* [Supplied records]

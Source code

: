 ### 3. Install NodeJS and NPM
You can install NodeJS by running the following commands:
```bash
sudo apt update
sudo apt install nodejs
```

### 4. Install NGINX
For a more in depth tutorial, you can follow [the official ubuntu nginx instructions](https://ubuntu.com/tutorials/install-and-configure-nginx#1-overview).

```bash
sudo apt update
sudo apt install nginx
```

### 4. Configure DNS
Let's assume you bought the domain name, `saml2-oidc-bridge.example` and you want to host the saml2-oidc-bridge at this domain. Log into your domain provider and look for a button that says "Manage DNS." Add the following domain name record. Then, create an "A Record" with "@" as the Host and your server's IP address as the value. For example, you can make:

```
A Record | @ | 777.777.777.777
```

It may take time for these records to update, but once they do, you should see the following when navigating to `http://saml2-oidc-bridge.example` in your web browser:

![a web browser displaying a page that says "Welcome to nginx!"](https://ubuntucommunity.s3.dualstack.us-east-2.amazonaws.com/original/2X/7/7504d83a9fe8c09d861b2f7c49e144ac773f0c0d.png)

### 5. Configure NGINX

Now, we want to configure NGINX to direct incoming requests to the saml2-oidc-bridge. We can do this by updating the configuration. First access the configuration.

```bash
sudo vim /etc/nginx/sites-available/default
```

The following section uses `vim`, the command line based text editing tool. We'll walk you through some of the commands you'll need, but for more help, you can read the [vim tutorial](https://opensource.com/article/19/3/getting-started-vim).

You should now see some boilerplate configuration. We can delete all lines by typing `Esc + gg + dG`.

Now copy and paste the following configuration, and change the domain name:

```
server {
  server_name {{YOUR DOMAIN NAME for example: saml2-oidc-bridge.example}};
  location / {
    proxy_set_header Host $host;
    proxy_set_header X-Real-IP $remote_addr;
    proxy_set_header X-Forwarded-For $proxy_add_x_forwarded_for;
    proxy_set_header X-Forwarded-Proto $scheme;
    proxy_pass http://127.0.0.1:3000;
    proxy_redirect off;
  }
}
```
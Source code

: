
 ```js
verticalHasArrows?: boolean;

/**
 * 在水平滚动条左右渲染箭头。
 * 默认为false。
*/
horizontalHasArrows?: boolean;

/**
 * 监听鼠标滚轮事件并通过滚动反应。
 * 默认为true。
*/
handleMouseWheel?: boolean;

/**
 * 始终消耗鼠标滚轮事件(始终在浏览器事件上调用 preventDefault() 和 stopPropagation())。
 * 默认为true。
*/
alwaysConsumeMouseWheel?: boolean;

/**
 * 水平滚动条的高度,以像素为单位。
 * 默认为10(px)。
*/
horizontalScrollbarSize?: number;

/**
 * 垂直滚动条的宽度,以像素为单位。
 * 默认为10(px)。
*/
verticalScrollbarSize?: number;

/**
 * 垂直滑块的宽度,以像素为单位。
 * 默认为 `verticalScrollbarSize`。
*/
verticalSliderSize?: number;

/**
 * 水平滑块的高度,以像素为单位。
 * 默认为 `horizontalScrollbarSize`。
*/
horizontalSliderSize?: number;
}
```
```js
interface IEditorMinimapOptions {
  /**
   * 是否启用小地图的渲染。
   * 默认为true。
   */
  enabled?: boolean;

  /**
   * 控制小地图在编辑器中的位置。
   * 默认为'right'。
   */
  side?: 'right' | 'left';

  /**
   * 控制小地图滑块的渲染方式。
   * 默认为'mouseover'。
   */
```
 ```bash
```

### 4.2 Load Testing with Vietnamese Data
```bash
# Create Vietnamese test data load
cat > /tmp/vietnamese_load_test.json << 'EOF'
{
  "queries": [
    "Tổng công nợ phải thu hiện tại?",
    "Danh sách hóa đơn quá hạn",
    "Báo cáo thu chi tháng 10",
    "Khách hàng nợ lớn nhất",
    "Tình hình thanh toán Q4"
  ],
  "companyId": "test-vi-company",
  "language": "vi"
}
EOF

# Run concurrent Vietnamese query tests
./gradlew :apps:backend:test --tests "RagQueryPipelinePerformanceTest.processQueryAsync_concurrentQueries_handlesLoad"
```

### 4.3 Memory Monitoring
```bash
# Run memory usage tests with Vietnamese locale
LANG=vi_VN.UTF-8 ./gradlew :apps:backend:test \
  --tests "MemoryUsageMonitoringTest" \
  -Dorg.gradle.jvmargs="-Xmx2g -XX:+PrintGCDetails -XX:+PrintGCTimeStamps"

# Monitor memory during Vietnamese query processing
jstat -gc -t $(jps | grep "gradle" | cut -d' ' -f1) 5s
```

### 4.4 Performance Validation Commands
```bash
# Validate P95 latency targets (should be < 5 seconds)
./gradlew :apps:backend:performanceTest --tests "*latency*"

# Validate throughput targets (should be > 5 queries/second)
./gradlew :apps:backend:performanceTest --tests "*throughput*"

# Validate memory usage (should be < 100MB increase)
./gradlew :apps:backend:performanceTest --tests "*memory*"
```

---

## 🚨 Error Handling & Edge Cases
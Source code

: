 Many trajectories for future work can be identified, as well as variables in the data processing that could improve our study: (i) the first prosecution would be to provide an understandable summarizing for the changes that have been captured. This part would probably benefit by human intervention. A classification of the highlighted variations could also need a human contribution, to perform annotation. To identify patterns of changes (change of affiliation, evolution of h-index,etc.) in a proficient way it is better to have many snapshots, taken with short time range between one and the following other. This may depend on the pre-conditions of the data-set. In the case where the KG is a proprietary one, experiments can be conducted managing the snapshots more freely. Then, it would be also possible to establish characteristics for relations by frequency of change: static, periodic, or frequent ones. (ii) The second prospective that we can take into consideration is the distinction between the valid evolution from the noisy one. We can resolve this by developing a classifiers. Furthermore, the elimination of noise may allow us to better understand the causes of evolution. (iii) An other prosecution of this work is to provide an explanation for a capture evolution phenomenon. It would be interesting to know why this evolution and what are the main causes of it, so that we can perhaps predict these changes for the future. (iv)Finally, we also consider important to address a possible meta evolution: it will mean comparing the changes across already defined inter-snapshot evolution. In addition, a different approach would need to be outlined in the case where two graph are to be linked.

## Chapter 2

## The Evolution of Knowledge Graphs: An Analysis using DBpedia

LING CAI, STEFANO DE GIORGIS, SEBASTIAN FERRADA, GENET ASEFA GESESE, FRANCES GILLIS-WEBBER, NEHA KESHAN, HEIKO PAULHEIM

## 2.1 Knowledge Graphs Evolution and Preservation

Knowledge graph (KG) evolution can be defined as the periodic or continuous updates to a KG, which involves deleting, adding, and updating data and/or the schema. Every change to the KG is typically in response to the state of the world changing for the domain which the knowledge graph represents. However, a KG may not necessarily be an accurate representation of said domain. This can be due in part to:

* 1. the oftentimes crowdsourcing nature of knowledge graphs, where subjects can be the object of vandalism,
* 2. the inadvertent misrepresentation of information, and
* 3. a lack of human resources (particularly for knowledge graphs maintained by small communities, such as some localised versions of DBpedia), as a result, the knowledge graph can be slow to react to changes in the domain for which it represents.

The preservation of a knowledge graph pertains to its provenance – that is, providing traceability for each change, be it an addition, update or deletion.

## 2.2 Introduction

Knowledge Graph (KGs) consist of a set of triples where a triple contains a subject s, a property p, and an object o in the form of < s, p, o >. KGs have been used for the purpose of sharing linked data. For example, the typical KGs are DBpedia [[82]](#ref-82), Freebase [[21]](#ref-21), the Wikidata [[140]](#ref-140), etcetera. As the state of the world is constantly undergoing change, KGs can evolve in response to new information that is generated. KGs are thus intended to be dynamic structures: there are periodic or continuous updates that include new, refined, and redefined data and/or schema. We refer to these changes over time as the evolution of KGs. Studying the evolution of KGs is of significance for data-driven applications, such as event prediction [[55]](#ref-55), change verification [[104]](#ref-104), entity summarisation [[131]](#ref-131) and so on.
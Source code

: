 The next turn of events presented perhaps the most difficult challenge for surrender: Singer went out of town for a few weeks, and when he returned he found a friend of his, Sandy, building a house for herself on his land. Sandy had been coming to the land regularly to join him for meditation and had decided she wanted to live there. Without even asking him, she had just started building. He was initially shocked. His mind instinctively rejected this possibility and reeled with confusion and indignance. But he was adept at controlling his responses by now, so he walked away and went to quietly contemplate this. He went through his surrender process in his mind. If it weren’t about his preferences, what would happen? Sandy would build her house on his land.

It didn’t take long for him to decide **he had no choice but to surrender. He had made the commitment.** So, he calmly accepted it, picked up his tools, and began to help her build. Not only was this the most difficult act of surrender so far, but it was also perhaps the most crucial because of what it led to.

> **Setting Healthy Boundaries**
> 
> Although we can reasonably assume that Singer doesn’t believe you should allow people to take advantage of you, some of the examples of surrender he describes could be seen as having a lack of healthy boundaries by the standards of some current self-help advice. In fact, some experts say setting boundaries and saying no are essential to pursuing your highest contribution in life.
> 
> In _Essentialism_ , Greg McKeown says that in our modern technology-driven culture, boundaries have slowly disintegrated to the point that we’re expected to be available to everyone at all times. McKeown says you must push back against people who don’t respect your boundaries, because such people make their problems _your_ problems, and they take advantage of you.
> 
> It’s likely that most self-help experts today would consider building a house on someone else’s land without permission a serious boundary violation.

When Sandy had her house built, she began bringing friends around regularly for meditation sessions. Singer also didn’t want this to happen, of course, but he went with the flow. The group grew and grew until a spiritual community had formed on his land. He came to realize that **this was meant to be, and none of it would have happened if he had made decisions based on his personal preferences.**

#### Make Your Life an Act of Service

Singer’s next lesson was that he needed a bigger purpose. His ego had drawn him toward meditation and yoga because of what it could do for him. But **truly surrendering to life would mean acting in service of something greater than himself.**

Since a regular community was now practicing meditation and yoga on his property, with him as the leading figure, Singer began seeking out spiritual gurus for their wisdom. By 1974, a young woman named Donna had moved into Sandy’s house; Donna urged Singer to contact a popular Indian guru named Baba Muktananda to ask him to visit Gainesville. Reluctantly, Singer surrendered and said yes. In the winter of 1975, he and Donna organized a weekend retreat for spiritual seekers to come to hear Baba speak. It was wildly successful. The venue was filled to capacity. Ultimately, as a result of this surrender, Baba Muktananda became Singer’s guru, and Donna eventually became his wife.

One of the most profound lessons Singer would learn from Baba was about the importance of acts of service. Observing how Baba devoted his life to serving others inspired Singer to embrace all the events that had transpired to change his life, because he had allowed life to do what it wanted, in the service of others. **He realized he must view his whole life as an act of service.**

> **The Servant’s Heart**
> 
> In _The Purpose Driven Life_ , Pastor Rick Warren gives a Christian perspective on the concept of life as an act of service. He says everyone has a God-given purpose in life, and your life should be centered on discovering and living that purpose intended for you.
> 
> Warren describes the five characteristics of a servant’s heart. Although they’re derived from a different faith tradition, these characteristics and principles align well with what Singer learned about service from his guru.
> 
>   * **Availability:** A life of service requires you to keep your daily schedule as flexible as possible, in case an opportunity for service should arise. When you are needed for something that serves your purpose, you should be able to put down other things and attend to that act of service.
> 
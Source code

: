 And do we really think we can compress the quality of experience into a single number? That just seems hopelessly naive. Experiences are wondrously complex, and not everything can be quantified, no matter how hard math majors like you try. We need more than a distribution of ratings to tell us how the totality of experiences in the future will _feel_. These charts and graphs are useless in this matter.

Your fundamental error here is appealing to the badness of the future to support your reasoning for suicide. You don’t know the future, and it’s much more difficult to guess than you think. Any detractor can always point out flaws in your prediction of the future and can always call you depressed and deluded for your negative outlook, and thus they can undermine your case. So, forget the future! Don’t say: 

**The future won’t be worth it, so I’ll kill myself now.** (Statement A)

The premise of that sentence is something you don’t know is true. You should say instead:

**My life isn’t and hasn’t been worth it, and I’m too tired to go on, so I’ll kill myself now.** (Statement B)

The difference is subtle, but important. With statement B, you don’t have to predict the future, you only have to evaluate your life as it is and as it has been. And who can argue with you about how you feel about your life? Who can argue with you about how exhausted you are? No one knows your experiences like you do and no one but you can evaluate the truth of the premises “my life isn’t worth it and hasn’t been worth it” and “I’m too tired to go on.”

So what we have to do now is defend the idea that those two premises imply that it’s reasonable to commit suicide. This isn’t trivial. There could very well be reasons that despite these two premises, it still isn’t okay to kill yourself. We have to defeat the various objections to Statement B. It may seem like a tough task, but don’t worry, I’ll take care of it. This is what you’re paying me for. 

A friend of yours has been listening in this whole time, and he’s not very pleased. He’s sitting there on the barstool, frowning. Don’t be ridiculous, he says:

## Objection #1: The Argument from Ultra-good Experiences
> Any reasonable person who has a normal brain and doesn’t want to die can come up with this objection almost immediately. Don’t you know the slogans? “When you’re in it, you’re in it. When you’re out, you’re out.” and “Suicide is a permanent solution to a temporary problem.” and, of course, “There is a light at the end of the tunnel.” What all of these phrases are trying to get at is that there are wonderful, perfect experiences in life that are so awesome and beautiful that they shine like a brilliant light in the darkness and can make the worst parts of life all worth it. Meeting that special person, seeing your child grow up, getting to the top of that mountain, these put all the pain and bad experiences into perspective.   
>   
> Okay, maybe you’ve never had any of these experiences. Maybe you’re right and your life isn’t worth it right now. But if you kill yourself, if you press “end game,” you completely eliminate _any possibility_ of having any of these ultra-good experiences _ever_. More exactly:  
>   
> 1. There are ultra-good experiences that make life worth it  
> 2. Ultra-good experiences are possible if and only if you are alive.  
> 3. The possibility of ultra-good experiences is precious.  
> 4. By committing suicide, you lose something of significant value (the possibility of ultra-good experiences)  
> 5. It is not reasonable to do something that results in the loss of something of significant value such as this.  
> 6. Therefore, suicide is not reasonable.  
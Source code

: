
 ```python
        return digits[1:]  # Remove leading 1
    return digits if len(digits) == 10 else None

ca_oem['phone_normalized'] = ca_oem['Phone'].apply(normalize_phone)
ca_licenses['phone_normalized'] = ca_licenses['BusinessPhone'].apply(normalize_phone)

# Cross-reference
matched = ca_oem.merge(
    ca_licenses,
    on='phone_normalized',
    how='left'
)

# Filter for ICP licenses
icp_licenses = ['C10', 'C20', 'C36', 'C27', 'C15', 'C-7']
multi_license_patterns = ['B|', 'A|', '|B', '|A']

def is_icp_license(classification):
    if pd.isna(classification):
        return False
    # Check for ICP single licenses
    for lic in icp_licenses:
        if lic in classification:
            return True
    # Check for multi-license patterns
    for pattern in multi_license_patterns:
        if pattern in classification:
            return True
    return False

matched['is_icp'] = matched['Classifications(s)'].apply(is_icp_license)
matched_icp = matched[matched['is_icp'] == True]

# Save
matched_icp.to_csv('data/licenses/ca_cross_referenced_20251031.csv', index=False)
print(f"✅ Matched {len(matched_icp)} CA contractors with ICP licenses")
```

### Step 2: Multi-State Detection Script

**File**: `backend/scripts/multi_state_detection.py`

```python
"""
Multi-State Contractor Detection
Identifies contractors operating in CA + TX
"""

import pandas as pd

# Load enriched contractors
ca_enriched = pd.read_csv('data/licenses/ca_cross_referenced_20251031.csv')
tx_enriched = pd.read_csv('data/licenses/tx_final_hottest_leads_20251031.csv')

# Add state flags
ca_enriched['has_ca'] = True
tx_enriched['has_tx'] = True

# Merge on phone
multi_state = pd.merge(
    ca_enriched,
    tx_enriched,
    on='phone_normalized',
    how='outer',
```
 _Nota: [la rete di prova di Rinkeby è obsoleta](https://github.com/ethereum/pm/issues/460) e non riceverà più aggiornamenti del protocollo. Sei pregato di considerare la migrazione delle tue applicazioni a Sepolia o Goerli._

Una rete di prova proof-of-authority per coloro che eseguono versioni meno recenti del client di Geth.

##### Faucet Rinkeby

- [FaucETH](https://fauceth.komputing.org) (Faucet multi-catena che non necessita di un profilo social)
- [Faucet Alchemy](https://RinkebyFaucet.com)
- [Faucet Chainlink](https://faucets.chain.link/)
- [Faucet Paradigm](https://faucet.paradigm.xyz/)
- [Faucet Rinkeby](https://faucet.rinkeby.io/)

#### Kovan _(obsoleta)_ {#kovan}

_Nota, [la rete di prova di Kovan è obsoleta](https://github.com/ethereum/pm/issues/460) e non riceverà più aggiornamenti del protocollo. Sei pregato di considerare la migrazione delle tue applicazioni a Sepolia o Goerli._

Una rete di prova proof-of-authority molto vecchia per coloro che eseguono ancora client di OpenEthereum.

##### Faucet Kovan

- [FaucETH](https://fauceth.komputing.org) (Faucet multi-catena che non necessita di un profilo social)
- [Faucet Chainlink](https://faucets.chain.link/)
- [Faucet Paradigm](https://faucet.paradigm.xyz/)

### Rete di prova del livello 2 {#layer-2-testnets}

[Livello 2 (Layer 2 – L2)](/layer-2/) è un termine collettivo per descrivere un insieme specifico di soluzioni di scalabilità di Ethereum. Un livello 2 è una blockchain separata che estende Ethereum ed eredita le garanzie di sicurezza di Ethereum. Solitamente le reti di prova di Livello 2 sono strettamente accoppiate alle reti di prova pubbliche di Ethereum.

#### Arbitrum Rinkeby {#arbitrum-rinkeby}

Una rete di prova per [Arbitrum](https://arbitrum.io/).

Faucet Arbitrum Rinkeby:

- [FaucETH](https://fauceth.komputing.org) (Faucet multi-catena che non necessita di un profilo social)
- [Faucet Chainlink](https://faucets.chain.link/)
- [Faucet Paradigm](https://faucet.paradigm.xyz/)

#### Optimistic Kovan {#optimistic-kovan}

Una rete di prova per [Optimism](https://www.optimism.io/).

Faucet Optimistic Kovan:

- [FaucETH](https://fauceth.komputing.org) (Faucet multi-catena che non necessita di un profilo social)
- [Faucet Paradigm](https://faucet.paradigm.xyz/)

* [Task objective]
Show every line above in which the word "authority" is found.

* [Written answer]
Una rete di prova proof-of-authority per coloro che eseguono versioni meno recenti del client di Geth.
Una rete di prova proof-of-authority molto vecchia per coloro che eseguono ancora client di OpenEthereum.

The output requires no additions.